The reality kicked in, and sales weren’t what they could’ve or should’ve been. This is a humbling experience. I began to seek answers to the lackluster sales in licensing, and one thing immediately became clear: I hadn’t created an engaged, committed audience – I’d skipped that step and went straight to manufacturers. As a result, I had lots and lots of people picking up the products with my characters, enjoying a hearty belly laugh, but then setting them back down and walking away without making a purchase. There was no emotional connection or buy-in, and that made all the difference in the world.
Whether you are a cartoonist or licensed artist, you have to (if you want to be successful in licensing, most particularly character licensing) find a way to connect with your audience, keep them engaged, and provide them with a means to follow you, your story, your art, your techniques, and your future intentions. And keep building that audience – the most imperative element of all. I did a great deal of research with other artists and cartoonists, and this was the brilliant column of light leading to the answer that I’d somehow missed along the way.

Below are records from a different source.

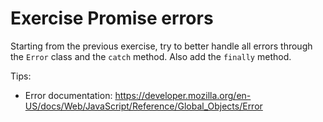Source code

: # Exercise Promise errors

Starting from the previous exercise, try to better handle all errors through the `Error` class and the `catch` method. 
Also add the `finally` method.

Tips:

- Error documentation: https://developer.mozilla.org/en-US/docs/Web/JavaScript/Reference/Global_Objects/Error
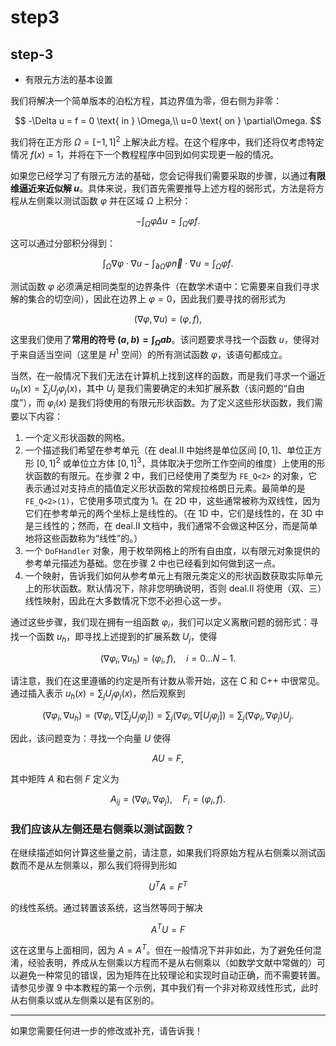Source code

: # step3

## step-3


* 有限元方法的基本设置

我们将解决一个简单版本的泊松方程，其边界值为零，但右侧为非零：

$$
-\Delta u = f = 0 \text{ in } \Omega,\\
u=0 \text{ on } \partial\Omega.
$$

我们将在正方形 $\Omega = [-1, 1]^2$ 上解决此方程。在这个程序中，我们还将仅考虑特定情况 $f(x) = 1$，并将在下一个教程程序中回到如何实现更一般的情况。

如果您已经学习了有限元方法的基础，您会记得我们需要采取的步骤，以通过**有限维逼近来近似解 $u$**。具体来说，我们首先需要推导上述方程的弱形式，方法是将方程从左侧乘以测试函数 $\varphi$ 并在区域 $\Omega$ 上积分：

$$
-\int_\Omega \varphi \Delta u = \int_\Omega \varphi f.
$$

这可以通过分部积分得到：

$$
\int_\Omega \nabla \varphi \cdot \nabla u - \int_{\partial\Omega} \varphi \vec{n} \cdot \nabla u = \int_\Omega \varphi f.
$$

测试函数 $\varphi$ 必须满足相同类型的边界条件（在数学术语中：它需要来自我们寻求解的集合的切空间），因此在边界上 $\varphi = 0$，因此我们要寻找的弱形式为

$$(\nabla \varphi, \nabla u) = (\varphi, f),$$

这里我们使用了**常用的符号 $(a, b) = \int_\Omega ab$**。该问题要求寻找一个函数 $u$，使得对于来自适当空间（这里是 $H^1$ 空间）的所有测试函数 $\varphi$，该语句都成立。

当然，在一般情况下我们无法在计算机上找到这样的函数，而是我们寻求一个逼近 $u_h(x) = \sum_j U_j \varphi_j(x)$，其中 $U_j$ 是我们需要确定的未知扩展系数（该问题的“自由度”），而 $\varphi_i(x)$ 是我们将使用的有限元形状函数。为了定义这些形状函数，我们需要以下内容：

1. 一个定义形状函数的网格。
2. 一个描述我们希望在参考单元（在 deal.II 中始终是单位区间 $[0,1]$、单位正方形 $[0,1]^2$ 或单位立方体 $[0,1]^3$，具体取决于您所工作空间的维度）上使用的形状函数的有限元。在步骤 2 中，我们已经使用了类型为 `FE_Q<2>` 的对象，它表示通过对支持点的插值定义形状函数的常规拉格朗日元素。最简单的是 `FE_Q<2>(1)`，它使用多项式度为 1。在 2D 中，这些通常被称为双线性，因为它们在参考单元的两个坐标上是线性的。（在 1D 中，它们是线性的，在 3D 中是三线性的；然而，在 deal.II 文档中，我们通常不会做这种区分，而是简单地将这些函数称为“线性”的。）
3. 一个 `DoFHandler` 对象，用于枚举网格上的所有自由度，以有限元对象提供的参考单元描述为基础。您在步骤 2 中也已经看到如何做到这一点。
4. 一个映射，告诉我们如何从参考单元上有限元类定义的形状函数获取实际单元上的形状函数。默认情况下，除非您明确说明，否则 deal.II 将使用（双、三）线性映射，因此在大多数情况下您不必担心这一步。

通过这些步骤，我们现在拥有一组函数 $\varphi_i$，我们可以定义离散问题的弱形式：寻找一个函数 $u_h$，即寻找上述提到的扩展系数 $U_j$，使得

$$
(\nabla \varphi_i, \nabla u_h) = (\varphi_i, f), \quad i = 0 \ldots N-1.
$$

请注意，我们在这里遵循的约定是所有计数从零开始，这在 C 和 C++ 中很常见。通过插入表示 $u_h(x) = \sum_j U_j \varphi_j(x)$，然后观察到

$$
(\nabla \varphi_i, \nabla u_h) = (\nabla \varphi_i, \nabla[\sum_j U_j \varphi_j]) = \sum_j (\nabla \varphi_i, \nabla[U_j \varphi_j]) = \sum_j (\nabla \varphi_i, \nabla \varphi_j) U_j.
$$

因此，该问题变为：寻找一个向量 $U$ 使得

$$
AU = F,
$$

其中矩阵 $A$ 和右侧 $F$ 定义为

$$
A_{ij} = (\nabla \varphi_i, \nabla \varphi_j), \quad F_i = (\varphi_i, f).
$$

### 我们应该从左侧还是右侧乘以测试函数？

在继续描述如何计算这些量之前，请注意，如果我们将原始方程从右侧乘以测试函数而不是从左侧乘以，那么我们将得到形如

$$
U^T A = F^T
$$

的线性系统。通过转置该系统，这当然等同于解决

$$
A^T U = F
$$

这在这里与上面相同，因为 $A = A^T$。但在一般情况下并非如此，为了避免任何混淆，经验表明，养成从左侧乘以方程而不是从右侧乘以（如数学文献中常做的）可以避免一种常见的错误，因为矩阵在比较理论和实现时自动正确，而不需要转置。请参见步骤 9 中本教程的第一个示例，其中我们有一个非对称双线性形式，此时从右侧乘以或从左侧乘以是有区别的。

--- 

如果您需要任何进一步的修改或补充，请告诉我！
<!--stackedit_data:
eyJoaXN0b3J5IjpbLTE5MTk0NjQ0MzQsMjA5NTQ2NjQ0LC03OT
MxMTYyNDAsLTg4ODA1NjAwNl19
-->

I’m not complaining – we’re still signing with new licensees and broadening the possibilities with my characters. But I owe it to the licensees to give them the best chance at not only recouping the investment they’ve made in my art, but of profiting from it as handsomely as my supporting efforts can manage.
So how do you go about building that audience? What tools and resources are out there to guide you in developing a systematic approach to communicating and building an emotionally invested audience? There are countless ways and viewpoints, but here’s a few I found exceptionally helpful:
Books (conventional and Kindle):
“How To Use Facebook For Business”
“The New Rules Of Marketing And PR”
Podcasts: The podcasts cover a broad spectrum of topics within the field of art and comics, but as you listen, you’ll hear about successful techniques, tools and resources that have led to some of these artists having committed audiences numbering in the millions.

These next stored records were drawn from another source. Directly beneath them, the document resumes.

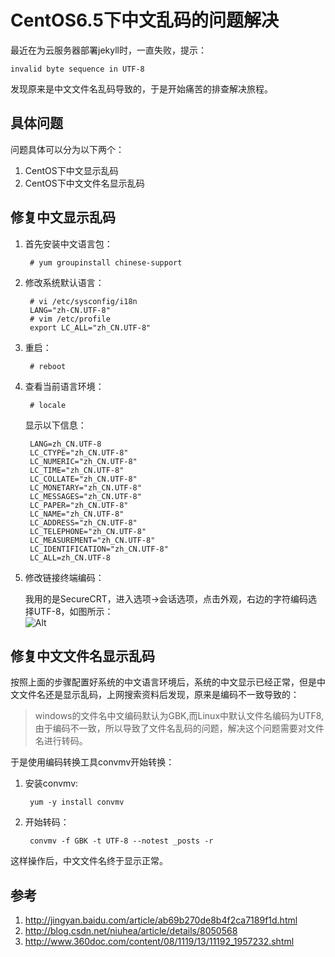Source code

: # CentOS6.5下中文乱码的问题解决

最近在为云服务器部署jekyll时，一直失败，提示：

    invalid byte sequence in UTF-8

发现原来是中文文件名乱码导致的，于是开始痛苦的排查解决旅程。

## 具体问题

问题具体可以分为以下两个：  

1. CentOS下中文显示乱码
2. CentOS下中文文件名显示乱码

## 修复中文显示乱码

1. 首先安装中文语言包：
    
        # yum groupinstall chinese-support

2. 修改系统默认语言：  

        # vi /etc/sysconfig/i18n
        LANG="zh-CN.UTF-8"
        # vim /etc/profile
        export LC_ALL="zh_CN.UTF-8"

3. 重启：  

        # reboot

4. 查看当前语言环境：  

        # locale  
    显示以下信息：  

        LANG=zh_CN.UTF-8
        LC_CTYPE="zh_CN.UTF-8"
        LC_NUMERIC="zh_CN.UTF-8"
        LC_TIME="zh_CN.UTF-8"
        LC_COLLATE="zh_CN.UTF-8"
        LC_MONETARY="zh_CN.UTF-8"
        LC_MESSAGES="zh_CN.UTF-8"
        LC_PAPER="zh_CN.UTF-8"
        LC_NAME="zh_CN.UTF-8"
        LC_ADDRESS="zh_CN.UTF-8"
        LC_TELEPHONE="zh_CN.UTF-8"
        LC_MEASUREMENT="zh_CN.UTF-8"
        LC_IDENTIFICATION="zh_CN.UTF-8"
        LC_ALL=zh_CN.UTF-8

5. 修改链接终端编码：  

    我用的是SecureCRT，进入选项->会话选项，点击外观，右边的字符编码选择UTF-8，如图所示：  
    ![Alt](http://ww2.sinaimg.cn/large/6321ab24gw1ep7ki47s9rj20ey0d4jta.jpg)

## 修复中文文件名显示乱码  

按照上面的步骤配置好系统的中文语言环境后，系统的中文显示已经正常，但是中文文件名还是显示乱码，上网搜索资料后发现，原来是编码不一致导致的：  
> windows的文件名中文编码默认为GBK,而Linux中默认文件名编码为UTF8,由于编码不一致，所以导致了文件名乱码的问题，解决这个问题需要对文件名进行转码。  

于是使用编码转换工具convmv开始转换：  

1. 安装convmv:  

        yum -y install convmv

2. 开始转码：  

        convmv -f GBK -t UTF-8 --notest _posts -r  

这样操作后，中文文件名终于显示正常。

## 参考

1. <http://jingyan.baidu.com/article/ab69b270de8b4f2ca7189f1d.html>
2. <http://blog.csdn.net/niuhea/article/details/8050568>
3. <http://www.360doc.com/content/08/1119/13/11192_1957232.shtml>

“Escape From Illustration Island”
These are just a few to get you started, but sufficient to keep anyone busy for a considerable period of time in learning the methods for effective audience-building. Good luck and feel free to chime in with additional ideas and experiences!
Thank you for sharing these resources!
You’re very welcome Rusty!
Reblogged this on A leek writes and commented:
I liked this.
Thank you Amanda – I’m glad you liked it!
Excellent observations on the link between art, connection and commerce in art licensing. Congrats on understanding it–and doing something about it!
Thank you Ronnie – much appreciated!